*** INPUT MATERIAL ***

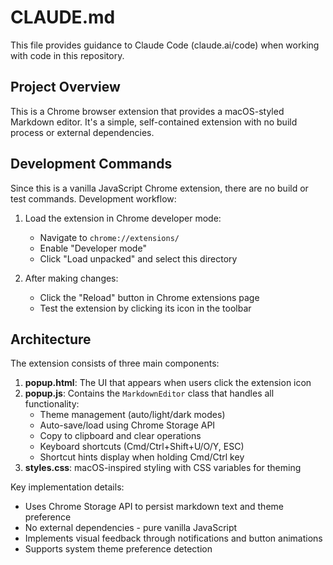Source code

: # CLAUDE.md

This file provides guidance to Claude Code (claude.ai/code) when working with code in this repository.

## Project Overview

This is a Chrome browser extension that provides a macOS-styled Markdown editor. It's a simple, self-contained extension with no build process or external dependencies.

## Development Commands

Since this is a vanilla JavaScript Chrome extension, there are no build or test commands. Development workflow:

1. Load the extension in Chrome developer mode:
   - Navigate to `chrome://extensions/`
   - Enable "Developer mode"
   - Click "Load unpacked" and select this directory

2. After making changes:
   - Click the "Reload" button in Chrome extensions page
   - Test the extension by clicking its icon in the toolbar

## Architecture

The extension consists of three main components:

1. **popup.html**: The UI that appears when users click the extension icon
2. **popup.js**: Contains the `MarkdownEditor` class that handles all functionality:
   - Theme management (auto/light/dark modes)
   - Auto-save/load using Chrome Storage API
   - Copy to clipboard and clear operations
   - Keyboard shortcuts (Cmd/Ctrl+Shift+U/O/Y, ESC)
   - Shortcut hints display when holding Cmd/Ctrl key
3. **styles.css**: macOS-inspired styling with CSS variables for theming

Key implementation details:
- Uses Chrome Storage API to persist markdown text and theme preference
- No external dependencies - pure vanilla JavaScript
- Implements visual feedback through notifications and button animations
- Supports system theme preference detection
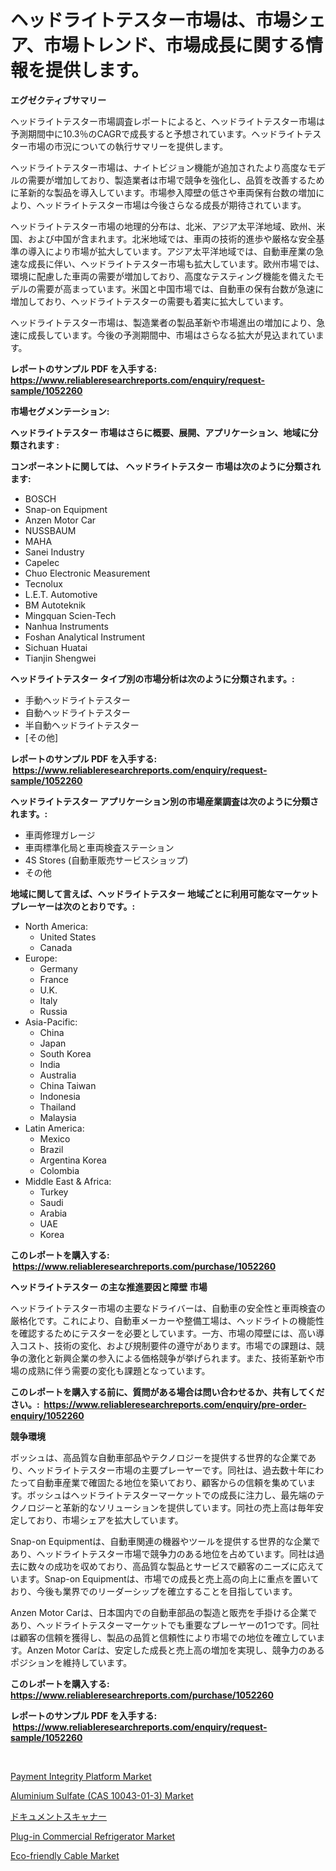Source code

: <p><h1>ヘッドライトテスター市場は、市場シェア、市場トレンド、市場成長に関する情報を提供します。</h1></p><p><strong>エグゼクティブサマリー</strong></p>
<p><p>ヘッドライトテスター市場調査レポートによると、ヘッドライトテスター市場は予測期間中に10.3％のCAGRで成長すると予想されています。ヘッドライトテスター市場の市況についての執行サマリーを提供します。</p><p>ヘッドライトテスター市場は、ナイトビジョン機能が追加されたより高度なモデルの需要が増加しており、製造業者は市場で競争を強化し、品質を改善するために革新的な製品を導入しています。市場参入障壁の低さや車両保有台数の増加により、ヘッドライトテスター市場は今後さらなる成長が期待されています。</p><p>ヘッドライトテスター市場の地理的分布は、北米、アジア太平洋地域、欧州、米国、および中国が含まれます。北米地域では、車両の技術的進歩や厳格な安全基準の導入により市場が拡大しています。アジア太平洋地域では、自動車産業の急速な成長に伴い、ヘッドライトテスター市場も拡大しています。欧州市場では、環境に配慮した車両の需要が増加しており、高度なテスティング機能を備えたモデルの需要が高まっています。米国と中国市場では、自動車の保有台数が急速に増加しており、ヘッドライトテスターの需要も着実に拡大しています。</p><p>ヘッドライトテスター市場は、製造業者の製品革新や市場進出の増加により、急速に成長しています。今後の予測期間中、市場はさらなる拡大が見込まれています。</p></p>
<p><strong>レポートのサンプル PDF を入手する: <a href="https://www.reliableresearchreports.com/enquiry/request-sample/1052260">https://www.reliableresearchreports.com/enquiry/request-sample/1052260</a></strong></p>
<p><strong>市場セグメンテーション:</strong></p>
<p><strong> ヘッドライトテスター 市場はさらに概要、展開、アプリケーション、地域に分類されます :</strong></p>
<p><strong>コンポーネントに関しては、 ヘッドライトテスター 市場は次のように分類されます: &nbsp;</strong></p>
<p><ul><li>BOSCH</li><li>Snap-on Equipment</li><li>Anzen Motor Car</li><li>NUSSBAUM</li><li>MAHA</li><li>Sanei Industry</li><li>Capelec</li><li>Chuo Electronic Measurement</li><li>Tecnolux</li><li>L.E.T. Automotive</li><li>BM Autoteknik</li><li>Mingquan Scien-Tech</li><li>Nanhua Instruments</li><li>Foshan Analytical Instrument</li><li>Sichuan Huatai</li><li>Tianjin Shengwei</li></ul></p>
<p><strong> ヘッドライトテスター タイプ別の市場分析は次のように分類されます。:</strong></p>
<p><ul><li>手動ヘッドライトテスター</li><li>自動ヘッドライトテスター</li><li>半自動ヘッドライトテスター</li><li>[その他]</li></ul></p>
<p><strong>レポートのサンプル PDF を入手する: &nbsp;<a href="https://www.reliableresearchreports.com/enquiry/request-sample/1052260">https://www.reliableresearchreports.com/enquiry/request-sample/1052260</a></strong></p>
<p><strong> ヘッドライトテスター アプリケーション別の市場産業調査は次のように分類されます。:</strong></p>
<p><ul><li>車両修理ガレージ</li><li>車両標準化局と車両検査ステーション</li><li>4S Stores (自動車販売サービスショップ)</li><li>その他</li></ul></p>
<p><strong>地域に関して言えば、ヘッドライトテスター 地域ごとに利用可能なマーケットプレーヤーは次のとおりです。:</strong></p>
<p><ul>
    <li>
        North America:
        <ul>
            <li>United States</li>
            <li>Canada</li>
        </ul>
    </li>
    <li>
        Europe:
        <ul>
            <li>Germany</li>
            <li>France</li>
            <li>U.K.</li>
            <li>Italy</li>
            <li>Russia</li>
        </ul>
    </li>
    <li>
        Asia-Pacific:
        <ul>
            <li>China</li>
            <li>Japan</li>
            <li>South Korea</li>
            <li>India</li>
            <li>Australia</li>
            <li>China Taiwan</li>
            <li>Indonesia</li>
            <li>Thailand</li>
            <li>Malaysia</li>
        </ul>
    </li>
    <li>
        Latin America:
        <ul>
            <li>Mexico</li>
            <li>Brazil</li>
            <li>Argentina Korea</li>
            <li>Colombia</li>
        </ul>
    </li>
    <li>
        Middle East & Africa:
        <ul>
            <li>Turkey</li>
            <li>Saudi</li>
            <li>Arabia</li>
            <li>UAE</li>
            <li>Korea</li>
        </ul>
    </li>
    </ul></p>
<p><strong>このレポートを購入する: &nbsp;<a href="https://www.reliableresearchreports.com/purchase/1052260">https://www.reliableresearchreports.com/purchase/1052260</a></strong></p>
<p><strong>ヘッドライトテスター の主な推進要因と障壁 市場</strong></p>
<p><p>ヘッドライトテスター市場の主要なドライバーは、自動車の安全性と車両検査の厳格化です。これにより、自動車メーカーや整備工場は、ヘッドライトの機能性を確認するためにテスターを必要としています。一方、市場の障壁には、高い導入コスト、技術の変化、および規制要件の遵守があります。市場での課題は、競争の激化と新興企業の参入による価格競争が挙げられます。また、技術革新や市場の成熟に伴う需要の変化も課題となっています。</p></p>
<p><strong>このレポートを購入する前に、質問がある場合は問い合わせるか、共有してください。:&nbsp; <a href="https://www.reliableresearchreports.com/enquiry/pre-order-enquiry/1052260">https://www.reliableresearchreports.com/enquiry/pre-order-enquiry/1052260</a></strong></p>
<p><strong>競争環境</strong></p>
<p><p>ボッシュは、高品質な自動車部品やテクノロジーを提供する世界的な企業であり、ヘッドライトテスター市場の主要プレーヤーです。同社は、過去数十年にわたって自動車産業で確固たる地位を築いており、顧客からの信頼を集めています。ボッシュはヘッドライトテスターマーケットでの成長に注力し、最先端のテクノロジーと革新的なソリューションを提供しています。同社の売上高は毎年安定しており、市場シェアを拡大しています。</p><p>Snap-on Equipmentは、自動車関連の機器やツールを提供する世界的な企業であり、ヘッドライトテスター市場で競争力のある地位を占めています。同社は過去に数々の成功を収めており、高品質な製品とサービスで顧客のニーズに応えています。Snap-on Equipmentは、市場での成長と売上高の向上に重点を置いており、今後も業界でのリーダーシップを確立することを目指しています。</p><p>Anzen Motor Carは、日本国内での自動車部品の製造と販売を手掛ける企業であり、ヘッドライトテスターマーケットでも重要なプレーヤーの1つです。同社は顧客の信頼を獲得し、製品の品質と信頼性により市場での地位を確立しています。Anzen Motor Carは、安定した成長と売上高の増加を実現し、競争力のあるポジションを維持しています。</p></p>
<p><strong>このレポートを購入する: &nbsp; <a href="https://www.reliableresearchreports.com/purchase/1052260">https://www.reliableresearchreports.com/purchase/1052260</a></strong></p>
<p><strong>レポートのサンプル PDF を入手する: &nbsp;<a href="https://www.reliableresearchreports.com/enquiry/request-sample/1052260">https://www.reliableresearchreports.com/enquiry/request-sample/1052260</a></strong><strong></strong></p>
<p>&nbsp;</p>
<p><p><a href="https://gamy-alyssum-396.notion.site/Payment-Integrity-Platform-Market-Size-Market-Share-and-Global-Market-Analysis-Report-2024-2031-6e412af0c401499caea8e41792544932">Payment Integrity Platform Market</a></p><p><a href="https://issuu.com/reportprime-2/docs/aluminium-sulfate-cas-10043-01-3-market-size-2030.">Aluminium Sulfate (CAS 10043-01-3) Market</a></p><p><a href="https://github.com/cnnriuez22368/Market-Research-Report-List-1/blob/main/9818698189908.md">ドキュメントスキャナー</a></p><p><a href="https://view.publitas.com/reportprime-1/plug-in-commercial-refrigerator-market-research-report-the-key-to-successful-business-strategy-forecasted-for-period-from-2023-2030/">Plug-in Commercial Refrigerator Market</a></p><p><a href="https://view.publitas.com/reportprime-1/eco-friendly-cable-market-analysis-examines-its-scope-on-growth-opportunities-and-forecasted-trends-spanning-from-2024-to-2031/">Eco-friendly Cable Market</a></p></p>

*** End of INPUT MATERIAL ***

:: ACTIVITY ::
Show each line from the material above where the string "main" can be found.

:: EXPECTED ANSWER ::
The extension consists of three main components:
<p><p><a href="https://gamy-alyssum-396.notion.site/Payment-Integrity-Platform-Market-Size-Market-Share-and-Global-Market-Analysis-Report-2024-2031-6e412af0c401499caea8e41792544932">Payment Integrity Platform Market</a></p><p><a href="https://issuu.com/reportprime-2/docs/aluminium-sulfate-cas-10043-01-3-market-size-2030.">Aluminium Sulfate (CAS 10043-01-3) Market</a></p><p><a href="https://github.com/cnnriuez22368/Market-Research-Report-List-1/blob/main/9818698189908.md">ドキュメントスキャナー</a></p><p><a href="https://view.publitas.com/reportprime-1/plug-in-commercial-refrigerator-market-research-report-the-key-to-successful-business-strategy-forecasted-for-period-from-2023-2030/">Plug-in Commercial Refrigerator Market</a></p><p><a href="https://view.publitas.com/reportprime-1/eco-friendly-cable-market-analysis-examines-its-scope-on-growth-opportunities-and-forecasted-trends-spanning-from-2024-to-2031/">Eco-friendly Cable Market</a></p></p>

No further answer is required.